Exercise prompt ▸
Extract, in full, the lines below, beginning at the first and ending with the line that contains "### Logger Service". Pictures do not belong in the copy.

*** Opening of Records for the task ***

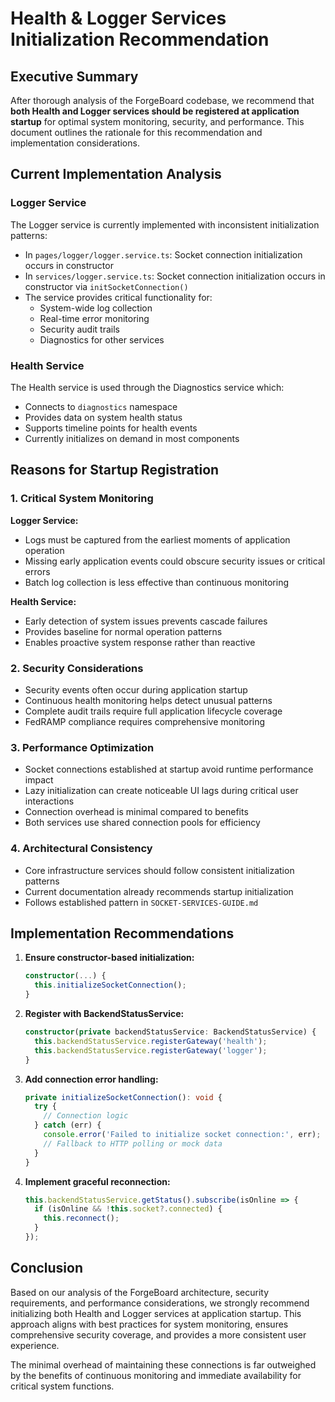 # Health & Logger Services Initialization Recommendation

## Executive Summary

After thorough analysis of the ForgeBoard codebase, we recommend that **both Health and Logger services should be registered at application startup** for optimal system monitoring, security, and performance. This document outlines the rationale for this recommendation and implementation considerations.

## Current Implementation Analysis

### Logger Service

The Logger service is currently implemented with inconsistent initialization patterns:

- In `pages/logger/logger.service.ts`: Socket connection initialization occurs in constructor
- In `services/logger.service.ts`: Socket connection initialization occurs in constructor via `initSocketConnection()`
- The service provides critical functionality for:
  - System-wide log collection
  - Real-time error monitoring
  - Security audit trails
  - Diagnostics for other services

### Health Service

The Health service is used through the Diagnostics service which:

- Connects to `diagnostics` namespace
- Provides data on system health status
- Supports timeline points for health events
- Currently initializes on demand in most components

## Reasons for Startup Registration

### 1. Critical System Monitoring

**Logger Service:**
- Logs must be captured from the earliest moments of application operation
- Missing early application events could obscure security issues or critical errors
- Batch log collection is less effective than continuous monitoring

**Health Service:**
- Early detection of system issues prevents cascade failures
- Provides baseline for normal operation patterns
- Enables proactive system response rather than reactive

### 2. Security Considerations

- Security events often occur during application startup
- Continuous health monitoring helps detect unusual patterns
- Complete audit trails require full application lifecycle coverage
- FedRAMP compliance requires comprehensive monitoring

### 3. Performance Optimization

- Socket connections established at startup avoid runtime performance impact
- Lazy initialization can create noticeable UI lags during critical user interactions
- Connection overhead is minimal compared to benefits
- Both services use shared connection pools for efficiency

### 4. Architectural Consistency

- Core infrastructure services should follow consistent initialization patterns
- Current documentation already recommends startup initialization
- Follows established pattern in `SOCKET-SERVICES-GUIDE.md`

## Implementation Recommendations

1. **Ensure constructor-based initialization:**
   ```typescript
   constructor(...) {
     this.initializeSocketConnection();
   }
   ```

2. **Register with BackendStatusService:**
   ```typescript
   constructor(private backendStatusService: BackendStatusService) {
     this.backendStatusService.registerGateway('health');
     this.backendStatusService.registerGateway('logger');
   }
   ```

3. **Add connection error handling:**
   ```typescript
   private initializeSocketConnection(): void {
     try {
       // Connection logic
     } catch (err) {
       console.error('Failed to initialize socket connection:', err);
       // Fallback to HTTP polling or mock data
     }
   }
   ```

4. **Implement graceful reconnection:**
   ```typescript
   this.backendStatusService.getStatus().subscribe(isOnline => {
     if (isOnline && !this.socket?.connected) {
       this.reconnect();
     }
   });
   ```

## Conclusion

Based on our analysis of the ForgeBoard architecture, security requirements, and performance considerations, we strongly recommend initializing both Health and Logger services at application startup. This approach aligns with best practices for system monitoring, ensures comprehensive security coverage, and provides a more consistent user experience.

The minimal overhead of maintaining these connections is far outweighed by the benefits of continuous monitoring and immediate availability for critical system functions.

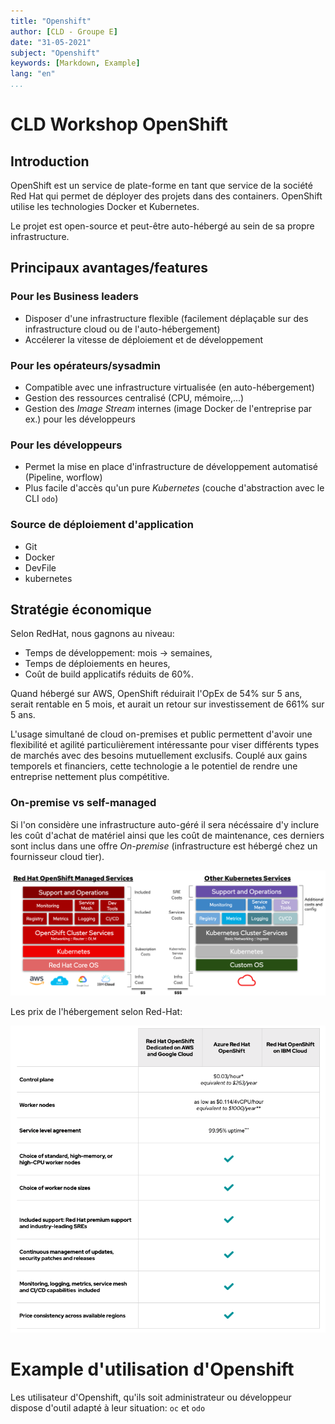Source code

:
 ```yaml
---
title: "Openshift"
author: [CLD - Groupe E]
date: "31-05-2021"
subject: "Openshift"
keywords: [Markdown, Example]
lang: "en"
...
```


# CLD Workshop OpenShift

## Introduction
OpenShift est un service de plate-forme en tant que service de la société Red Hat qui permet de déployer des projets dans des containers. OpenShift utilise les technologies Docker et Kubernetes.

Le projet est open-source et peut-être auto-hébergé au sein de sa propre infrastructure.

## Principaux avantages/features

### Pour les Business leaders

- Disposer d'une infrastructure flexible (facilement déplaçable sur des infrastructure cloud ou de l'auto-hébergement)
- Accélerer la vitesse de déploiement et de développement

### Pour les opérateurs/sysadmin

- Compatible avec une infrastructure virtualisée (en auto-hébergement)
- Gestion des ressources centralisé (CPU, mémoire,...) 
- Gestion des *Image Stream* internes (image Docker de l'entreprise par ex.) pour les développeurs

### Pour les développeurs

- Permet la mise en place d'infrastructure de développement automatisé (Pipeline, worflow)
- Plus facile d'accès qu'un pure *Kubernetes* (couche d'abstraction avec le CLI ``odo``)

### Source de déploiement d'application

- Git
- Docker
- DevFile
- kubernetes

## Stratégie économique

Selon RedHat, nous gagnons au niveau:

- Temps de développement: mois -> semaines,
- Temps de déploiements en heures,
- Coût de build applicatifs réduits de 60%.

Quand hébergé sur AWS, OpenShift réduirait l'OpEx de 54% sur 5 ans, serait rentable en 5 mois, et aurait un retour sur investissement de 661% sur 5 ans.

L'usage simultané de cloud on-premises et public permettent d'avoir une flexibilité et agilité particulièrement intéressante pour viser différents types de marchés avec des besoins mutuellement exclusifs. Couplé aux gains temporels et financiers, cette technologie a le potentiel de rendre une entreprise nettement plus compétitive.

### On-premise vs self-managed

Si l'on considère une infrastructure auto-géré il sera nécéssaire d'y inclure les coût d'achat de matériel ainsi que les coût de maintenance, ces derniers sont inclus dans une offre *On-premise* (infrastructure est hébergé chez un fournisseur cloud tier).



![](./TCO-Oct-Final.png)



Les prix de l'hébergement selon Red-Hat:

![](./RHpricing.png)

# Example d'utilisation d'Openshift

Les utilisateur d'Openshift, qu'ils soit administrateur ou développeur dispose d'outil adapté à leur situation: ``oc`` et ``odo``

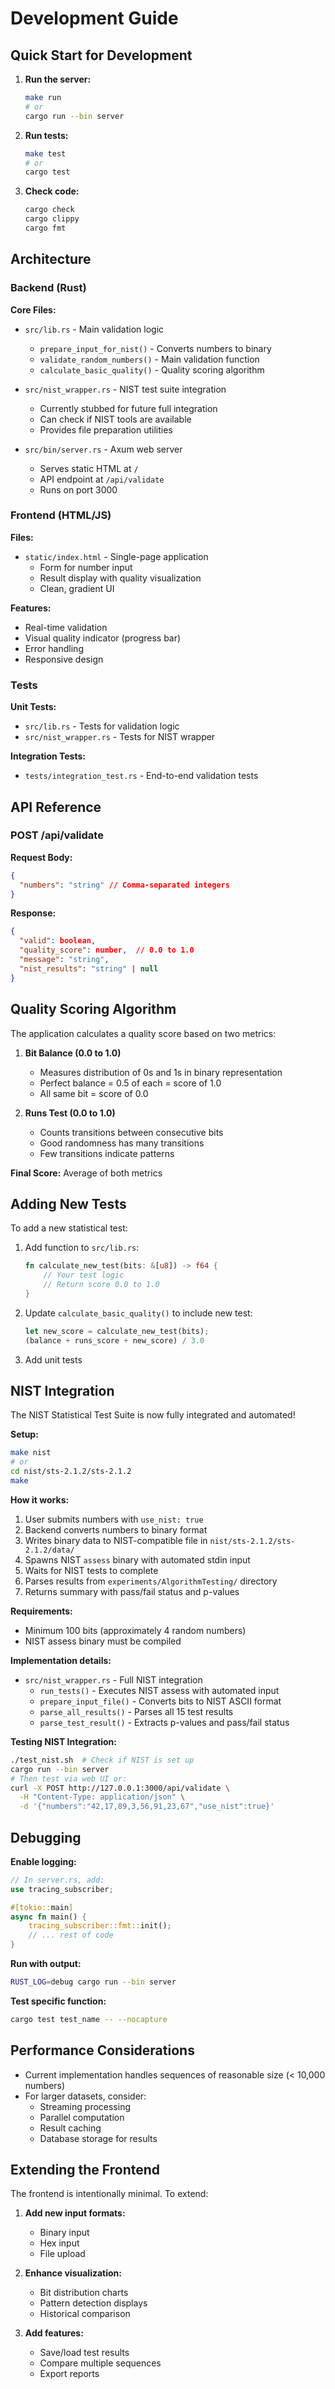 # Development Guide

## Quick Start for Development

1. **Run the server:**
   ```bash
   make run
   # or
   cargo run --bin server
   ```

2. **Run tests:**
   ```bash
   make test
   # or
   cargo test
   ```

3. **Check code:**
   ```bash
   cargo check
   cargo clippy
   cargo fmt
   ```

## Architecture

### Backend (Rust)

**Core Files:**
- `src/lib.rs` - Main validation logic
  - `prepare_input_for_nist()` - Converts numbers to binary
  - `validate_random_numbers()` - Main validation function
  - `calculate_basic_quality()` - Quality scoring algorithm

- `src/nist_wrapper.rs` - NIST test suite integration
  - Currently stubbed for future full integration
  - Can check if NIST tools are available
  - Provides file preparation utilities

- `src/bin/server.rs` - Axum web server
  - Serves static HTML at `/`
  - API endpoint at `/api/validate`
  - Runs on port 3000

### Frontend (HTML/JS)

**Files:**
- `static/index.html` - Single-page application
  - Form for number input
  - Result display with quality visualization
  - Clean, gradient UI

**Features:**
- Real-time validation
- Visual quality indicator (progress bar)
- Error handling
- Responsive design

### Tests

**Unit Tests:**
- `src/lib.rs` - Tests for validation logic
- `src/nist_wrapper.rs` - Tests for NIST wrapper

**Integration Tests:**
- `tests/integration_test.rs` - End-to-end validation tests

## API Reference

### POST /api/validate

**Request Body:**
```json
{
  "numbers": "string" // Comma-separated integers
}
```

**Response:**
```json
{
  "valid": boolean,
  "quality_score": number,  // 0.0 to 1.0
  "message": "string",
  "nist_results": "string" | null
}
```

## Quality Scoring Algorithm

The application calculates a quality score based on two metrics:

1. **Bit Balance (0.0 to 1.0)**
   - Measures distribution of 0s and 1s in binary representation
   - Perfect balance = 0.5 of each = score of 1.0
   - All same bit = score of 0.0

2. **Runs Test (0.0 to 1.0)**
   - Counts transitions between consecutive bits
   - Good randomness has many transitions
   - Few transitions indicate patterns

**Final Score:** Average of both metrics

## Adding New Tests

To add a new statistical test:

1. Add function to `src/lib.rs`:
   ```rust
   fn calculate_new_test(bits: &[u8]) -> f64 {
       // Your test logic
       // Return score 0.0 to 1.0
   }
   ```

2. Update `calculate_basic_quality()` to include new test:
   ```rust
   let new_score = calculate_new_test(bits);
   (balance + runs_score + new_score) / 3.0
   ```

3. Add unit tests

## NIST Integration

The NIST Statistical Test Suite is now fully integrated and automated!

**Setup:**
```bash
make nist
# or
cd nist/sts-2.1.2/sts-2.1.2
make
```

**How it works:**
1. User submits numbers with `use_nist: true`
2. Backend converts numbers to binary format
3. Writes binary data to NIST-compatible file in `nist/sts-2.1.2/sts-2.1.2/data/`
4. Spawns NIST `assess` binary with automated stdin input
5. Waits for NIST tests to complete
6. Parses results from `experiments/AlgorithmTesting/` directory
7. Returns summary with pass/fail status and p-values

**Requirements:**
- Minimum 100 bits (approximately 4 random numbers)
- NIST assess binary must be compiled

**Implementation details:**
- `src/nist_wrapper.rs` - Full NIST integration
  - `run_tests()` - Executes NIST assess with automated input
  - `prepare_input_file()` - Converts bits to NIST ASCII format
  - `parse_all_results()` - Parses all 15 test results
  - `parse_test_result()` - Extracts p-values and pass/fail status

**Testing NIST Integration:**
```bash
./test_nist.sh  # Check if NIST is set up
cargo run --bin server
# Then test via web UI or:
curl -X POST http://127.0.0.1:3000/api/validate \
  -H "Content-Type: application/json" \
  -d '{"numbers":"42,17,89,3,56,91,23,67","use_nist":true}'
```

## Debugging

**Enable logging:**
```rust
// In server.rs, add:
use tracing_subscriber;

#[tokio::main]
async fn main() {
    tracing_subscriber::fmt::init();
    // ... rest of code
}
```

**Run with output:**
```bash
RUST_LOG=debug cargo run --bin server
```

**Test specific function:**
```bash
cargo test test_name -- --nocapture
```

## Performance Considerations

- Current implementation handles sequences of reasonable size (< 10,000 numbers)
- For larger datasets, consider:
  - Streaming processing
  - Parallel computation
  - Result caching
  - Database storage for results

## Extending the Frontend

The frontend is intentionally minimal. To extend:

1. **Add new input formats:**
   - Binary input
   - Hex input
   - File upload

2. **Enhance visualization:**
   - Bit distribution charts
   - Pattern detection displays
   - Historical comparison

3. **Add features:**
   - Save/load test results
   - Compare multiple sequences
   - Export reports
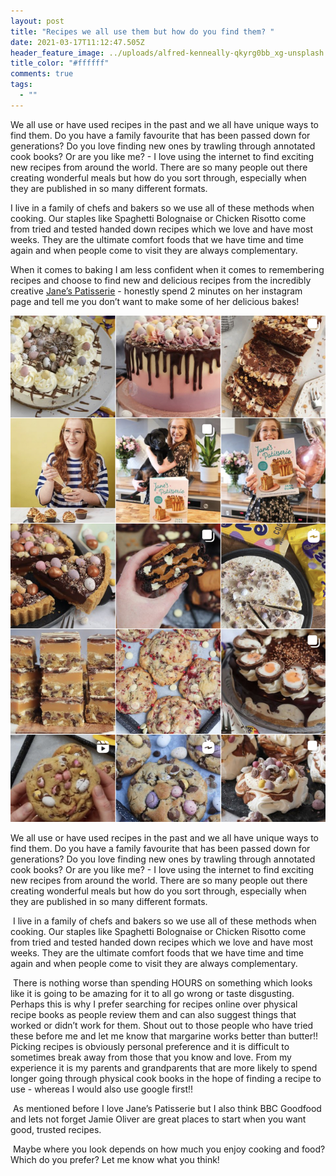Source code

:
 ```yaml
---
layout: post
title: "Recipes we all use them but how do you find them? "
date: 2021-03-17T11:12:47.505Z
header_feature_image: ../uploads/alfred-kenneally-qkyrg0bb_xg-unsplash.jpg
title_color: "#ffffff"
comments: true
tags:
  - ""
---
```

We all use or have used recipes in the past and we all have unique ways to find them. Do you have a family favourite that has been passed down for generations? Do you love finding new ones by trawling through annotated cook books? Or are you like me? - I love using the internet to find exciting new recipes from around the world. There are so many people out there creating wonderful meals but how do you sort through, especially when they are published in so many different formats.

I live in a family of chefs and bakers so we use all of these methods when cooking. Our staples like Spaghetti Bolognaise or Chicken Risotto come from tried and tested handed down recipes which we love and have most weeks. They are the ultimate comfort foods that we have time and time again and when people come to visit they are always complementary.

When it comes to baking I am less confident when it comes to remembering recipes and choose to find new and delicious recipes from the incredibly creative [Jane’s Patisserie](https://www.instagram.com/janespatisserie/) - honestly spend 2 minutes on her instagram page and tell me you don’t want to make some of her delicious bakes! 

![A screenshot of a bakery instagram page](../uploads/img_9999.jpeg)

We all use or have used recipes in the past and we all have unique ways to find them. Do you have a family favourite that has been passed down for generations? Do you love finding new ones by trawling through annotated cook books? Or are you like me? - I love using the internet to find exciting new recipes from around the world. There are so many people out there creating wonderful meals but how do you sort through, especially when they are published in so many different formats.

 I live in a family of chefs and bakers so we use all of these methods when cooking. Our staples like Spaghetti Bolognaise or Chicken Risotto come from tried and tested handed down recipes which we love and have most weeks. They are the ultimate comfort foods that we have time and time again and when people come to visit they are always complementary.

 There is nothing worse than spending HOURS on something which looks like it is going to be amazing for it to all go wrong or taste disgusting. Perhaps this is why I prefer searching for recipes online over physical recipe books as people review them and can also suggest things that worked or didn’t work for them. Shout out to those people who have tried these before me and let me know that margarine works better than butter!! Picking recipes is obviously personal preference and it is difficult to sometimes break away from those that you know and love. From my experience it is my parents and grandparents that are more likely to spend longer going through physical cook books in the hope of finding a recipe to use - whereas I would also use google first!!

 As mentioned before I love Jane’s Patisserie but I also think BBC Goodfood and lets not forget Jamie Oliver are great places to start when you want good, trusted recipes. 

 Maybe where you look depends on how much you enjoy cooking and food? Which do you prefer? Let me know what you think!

*** Close of Records for the task ***

Reply to the task ▸
 # Health & Logger Services Initialization Recommendation

## Executive Summary

After thorough analysis of the ForgeBoard codebase, we recommend that **both Health and Logger services should be registered at application startup** for optimal system monitoring, security, and performance. This document outlines the rationale for this recommendation and implementation considerations.

## Current Implementation Analysis

### Logger Service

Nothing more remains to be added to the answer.